> **REQUIREMENT**
Print the lines in the listing below starting at the line with "## User documentation (User Manuals)" and ending at the line with "- 🌱 I’m currently learning ...", both included. Reproduce them exactly and omit every picture.

> **DATA RECORDS**
══════════════════════════════
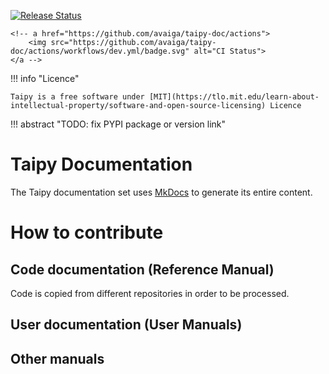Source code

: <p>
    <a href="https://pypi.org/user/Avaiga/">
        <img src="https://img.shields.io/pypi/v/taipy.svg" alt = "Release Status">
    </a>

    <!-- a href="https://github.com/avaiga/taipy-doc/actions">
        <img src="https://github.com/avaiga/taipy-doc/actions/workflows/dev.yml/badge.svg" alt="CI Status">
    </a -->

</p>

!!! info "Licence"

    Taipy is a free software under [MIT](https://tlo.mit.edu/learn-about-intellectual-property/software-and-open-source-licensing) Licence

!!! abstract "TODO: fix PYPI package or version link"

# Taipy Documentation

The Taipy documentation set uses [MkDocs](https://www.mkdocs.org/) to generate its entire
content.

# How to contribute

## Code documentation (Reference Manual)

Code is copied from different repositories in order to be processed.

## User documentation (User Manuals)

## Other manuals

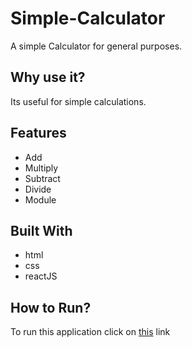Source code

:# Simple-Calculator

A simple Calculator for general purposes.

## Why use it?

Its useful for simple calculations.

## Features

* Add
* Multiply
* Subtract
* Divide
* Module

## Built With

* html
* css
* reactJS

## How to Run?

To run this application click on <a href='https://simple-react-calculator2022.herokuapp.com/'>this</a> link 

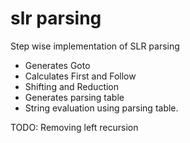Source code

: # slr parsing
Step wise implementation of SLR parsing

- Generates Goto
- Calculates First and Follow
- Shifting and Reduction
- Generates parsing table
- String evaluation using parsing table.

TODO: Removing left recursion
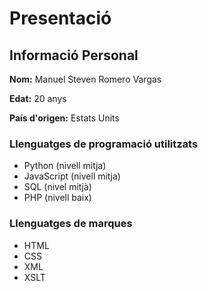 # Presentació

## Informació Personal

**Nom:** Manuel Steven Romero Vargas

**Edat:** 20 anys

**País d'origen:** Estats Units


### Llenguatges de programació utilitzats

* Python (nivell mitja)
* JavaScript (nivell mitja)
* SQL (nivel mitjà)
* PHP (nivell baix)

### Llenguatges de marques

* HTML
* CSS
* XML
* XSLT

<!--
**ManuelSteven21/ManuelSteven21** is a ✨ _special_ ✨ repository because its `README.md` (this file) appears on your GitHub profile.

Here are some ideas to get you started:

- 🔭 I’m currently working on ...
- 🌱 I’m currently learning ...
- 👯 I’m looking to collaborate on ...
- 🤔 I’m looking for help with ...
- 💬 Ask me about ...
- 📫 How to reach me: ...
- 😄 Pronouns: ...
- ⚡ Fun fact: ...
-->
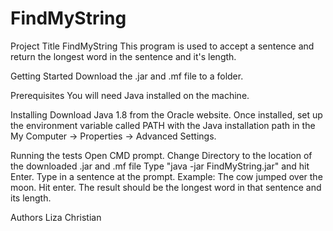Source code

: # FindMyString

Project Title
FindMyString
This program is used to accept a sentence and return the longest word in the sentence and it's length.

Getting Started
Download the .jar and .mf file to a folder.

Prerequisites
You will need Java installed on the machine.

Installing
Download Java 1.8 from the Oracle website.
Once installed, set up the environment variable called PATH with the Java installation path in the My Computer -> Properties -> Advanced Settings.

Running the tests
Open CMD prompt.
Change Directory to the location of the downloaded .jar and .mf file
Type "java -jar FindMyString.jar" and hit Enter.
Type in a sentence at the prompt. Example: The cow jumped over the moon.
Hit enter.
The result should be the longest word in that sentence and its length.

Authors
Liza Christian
══════════════════════════════
> **TASK OUTPUT**
## User documentation (User Manuals)

## Other manuals

Source code

:# Simple-Calculator

A simple Calculator for general purposes.

## Why use it?

Its useful for simple calculations.

## Features

* Add
* Multiply
* Subtract
* Divide
* Module

## Built With

* html
* css
* reactJS

## How to Run?

To run this application click on <a href='https://simple-react-calculator2022.herokuapp.com/'>this</a> link 

Source code

: # slr parsing
Step wise implementation of SLR parsing

- Generates Goto
- Calculates First and Follow
- Shifting and Reduction
- Generates parsing table
- String evaluation using parsing table.

TODO: Removing left recursion
 # Presentació

## Informació Personal

**Nom:** Manuel Steven Romero Vargas

**Edat:** 20 anys

**País d'origen:** Estats Units


### Llenguatges de programació utilitzats

* Python (nivell mitja)
* JavaScript (nivell mitja)
* SQL (nivel mitjà)
* PHP (nivell baix)

### Llenguatges de marques

* HTML
* CSS
* XML
* XSLT

<!--
**ManuelSteven21/ManuelSteven21** is a ✨ _special_ ✨ repository because its `README.md` (this file) appears on your GitHub profile.

Here are some ideas to get you started:

- 🔭 I’m currently working on ...
- 🌱 I’m currently learning ...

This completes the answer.